Then said the master, "Never leave the old road for the sake of a new
one."
After that they agreed for another year at the old wages, and at the
end of it Ivan took instead a piece of advice, and this was it: "Never
lodge where an old man is married to a young woman."
The same thing happened at the end of the third year, when the piece of
advice was: "Honesty is the best policy."
But Ivan would not stay longer, but wanted to go back to his wife.
"Don't go to-day," said his master; "my wife bakes to-morrow, and she
shall make thee a cake to take home to thy good woman."
And when Ivan was going to leave, "Here," said his master, "here is a
cake for thee to take home to thy wife, and, when ye are most joyous
together, then break the cake, and not sooner."
So he took fair leave of them and travelled towards home, and at last
he came to Wayn Her, and there he met three merchants from Tre Rhyn, of
his own parish, coming home from Exeter Fair. "Oho! Ivan," said they,
"come with us; glad are we to see you. Where have you been so long?"
"I have been in service," said Ivan, "and now I'm going home to my
wife."
"Oh, come with us! you'll be right welcome." But when they took the new
road Ivan kept to the old one. And robbers fell upon them before they
had gone far from Ivan as they were going by the fields of the houses
in the meadow. They began to cry out, "Thieves!" and Ivan shouted out
"Thieves!" too. And when the robbers heard Ivan's shout they ran away,
and the merchants went by the new road and Ivan by the old one till
they met again at Market-Jew.
"Oh, Ivan," said the merchants, "we are beholding to you; but for you
we would have been lost men. Come lodge with us at our cost, and
welcome."
When they came to the place where they used to lodge, Ivan said, "I
must see the host."
"The host," they cried; "what do you want with the host? Here is the
hostess, and she's young and pretty. If you want to see the host you'll
find him in the kitchen."
So he went into the kitchen to see the host; he found him a weak old
man turning the spit.
"Oh! oh!" quoth Ivan, "I'll not lodge here, but will go next door."

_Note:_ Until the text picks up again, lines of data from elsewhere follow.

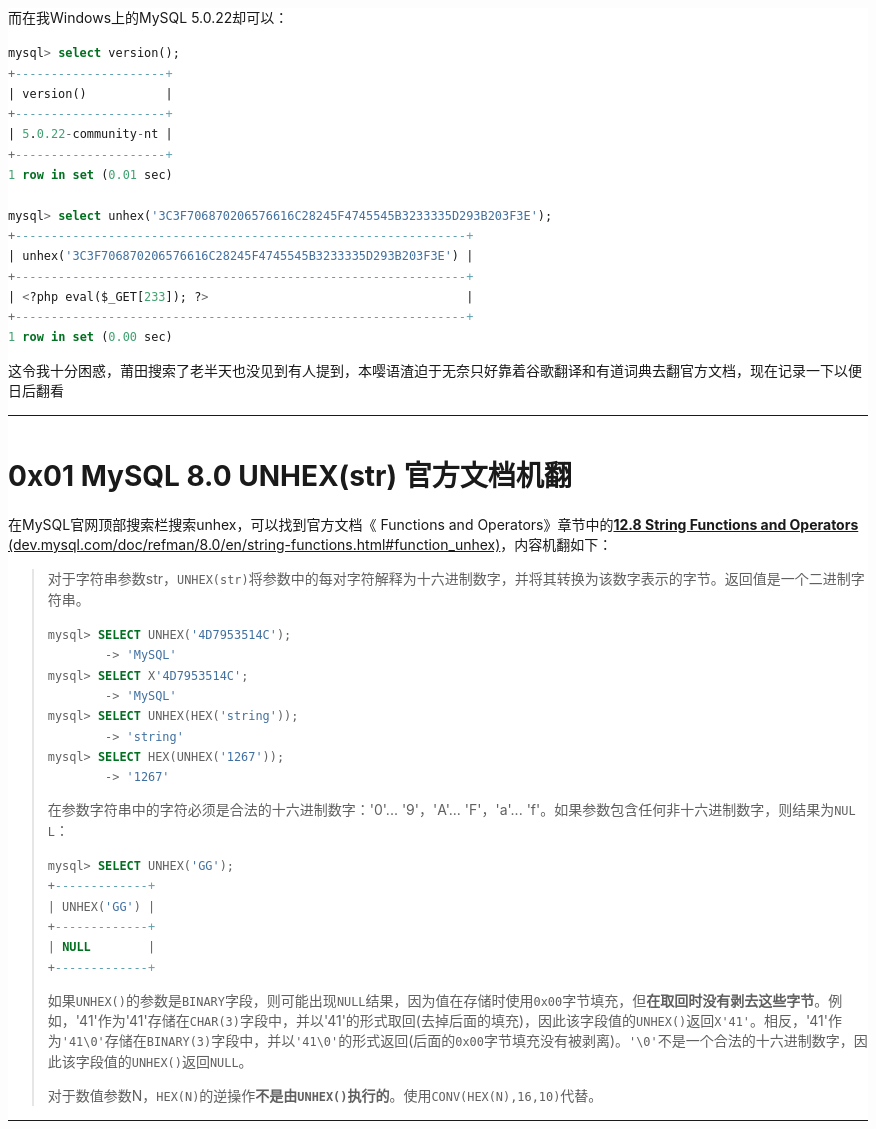 而在我Windows上的MySQL 5.0.22却可以：

```sql
mysql> select version();
+---------------------+
| version()           |
+---------------------+
| 5.0.22-community-nt |
+---------------------+
1 row in set (0.01 sec)

mysql> select unhex('3C3F706870206576616C28245F4745545B3233335D293B203F3E');
+---------------------------------------------------------------+
| unhex('3C3F706870206576616C28245F4745545B3233335D293B203F3E') |
+---------------------------------------------------------------+
| <?php eval($_GET[233]); ?>                                    |
+---------------------------------------------------------------+
1 row in set (0.00 sec)
```

这令我十分困惑，莆田搜索了老半天也没见到有人提到，本嘤语渣迫于无奈只好靠着谷歌翻译和有道词典去翻官方文档，现在记录一下以便日后翻看

---


# 0x01 MySQL 8.0 UNHEX(str) 官方文档机翻

在MySQL官网顶部搜索栏搜索unhex，可以找到官方文档《
Functions and Operators》章节中的[**12.8 String Functions and Operators** (dev.mysql.com/doc/refman/8.0/en/string-functions.html#function_unhex)](https://dev.mysql.com/doc/refman/8.0/en/string-functions.html#function_unhex)，内容机翻如下：

> 对于字符串参数str，`UNHEX(str)`将参数中的每对字符解释为十六进制数字，并将其转换为该数字表示的字节。返回值是一个二进制字符串。
> 
> ```sql
> mysql> SELECT UNHEX('4D7953514C');
>         -> 'MySQL'
> mysql> SELECT X'4D7953514C';
>         -> 'MySQL'
> mysql> SELECT UNHEX(HEX('string'));
>         -> 'string'
> mysql> SELECT HEX(UNHEX('1267'));
>         -> '1267'
> ```
>
> 在参数字符串中的字符必须是合法的十六进制数字：'0'... '9'，'A'... 'F'，'a'... 'f'。如果参数包含任何非十六进制数字，则结果为`NULL`：
> 
> ```sql
> mysql> SELECT UNHEX('GG');
> +-------------+
> | UNHEX('GG') |
> +-------------+
> | NULL        |
> +-------------+
> ```
> 
> 如果`UNHEX()`的参数是`BINARY`字段，则可能出现`NULL`结果，因为值在存储时使用`0x00`字节填充，但**在取回时没有剥去这些字节**。例如，'41'作为'41'存储在`CHAR(3)`字段中，并以'41'的形式取回(去掉后面的填充)，因此该字段值的`UNHEX()`返回`X'41'`。相反，'41'作为`'41\0'`存储在`BINARY(3)`字段中，并以`'41\0'`的形式返回(后面的`0x00`字节填充没有被剥离)。`'\0'`不是一个合法的十六进制数字，因此该字段值的`UNHEX()`返回`NULL`。
> 
> 对于数值参数N，`HEX(N)`的逆操作**不是由`UNHEX()`执行的**。使用`CONV(HEX(N),16,10)`代替。

---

"Not yet," said the merchants, "sup with us, and welcome."
Now it happened that the hostess had plotted with a certain monk in
Market-Jew to murder the old man in his bed that night while the rest
were asleep, and they agreed to lay it on the lodgers.
So while Ivan was in bed next door, there was a hole in the pine-end of
the house, and he saw a light through it. So he got up and looked, and
heard the monk speaking. "I had better cover this hole," said he, "or
people in the next house may see our deeds." So he stood with his back
against it while the hostess killed the old man.
But meanwhile Ivan out with his knife, and putting it through the hole,
cut a round piece off the monk's robe. The very next morning the
hostess raised the cry that her husband was murdered, and as there was
neither man nor child in the house but the merchants, she declared they
ought to be hanged for it.
So they were taken and carried to prison, till a last Ivan came to
them. "Alas! alas! Ivan," cried they, "bad luck sticks to us; our host
was killed last night, and we shall be hanged for it."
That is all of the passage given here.